• **Records**:
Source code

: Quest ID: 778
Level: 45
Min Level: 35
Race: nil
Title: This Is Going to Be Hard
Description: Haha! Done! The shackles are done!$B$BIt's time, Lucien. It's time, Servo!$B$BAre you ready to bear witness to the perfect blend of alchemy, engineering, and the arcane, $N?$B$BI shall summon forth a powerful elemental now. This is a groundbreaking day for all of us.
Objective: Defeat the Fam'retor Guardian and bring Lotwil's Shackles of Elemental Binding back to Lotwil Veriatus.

• **Problem statement**:
Could you output the records in full, exactly as written?

• **Solution to the problem**:
Source code

: Quest ID: 778
Level: 45
Min Level: 35
Race: nil
Title: This Is Going to Be Hard
Description: Haha! Done! The shackles are done!$B$BIt's time, Lucien. It's time, Servo!$B$BAre you ready to bear witness to the perfect blend of alchemy, engineering, and the arcane, $N?$B$BI shall summon forth a powerful elemental now. This is a groundbreaking day for all of us.
Objective: Defeat the Fam'retor Guardian and bring Lotwil's Shackles of Elemental Binding back to Lotwil Veriatus.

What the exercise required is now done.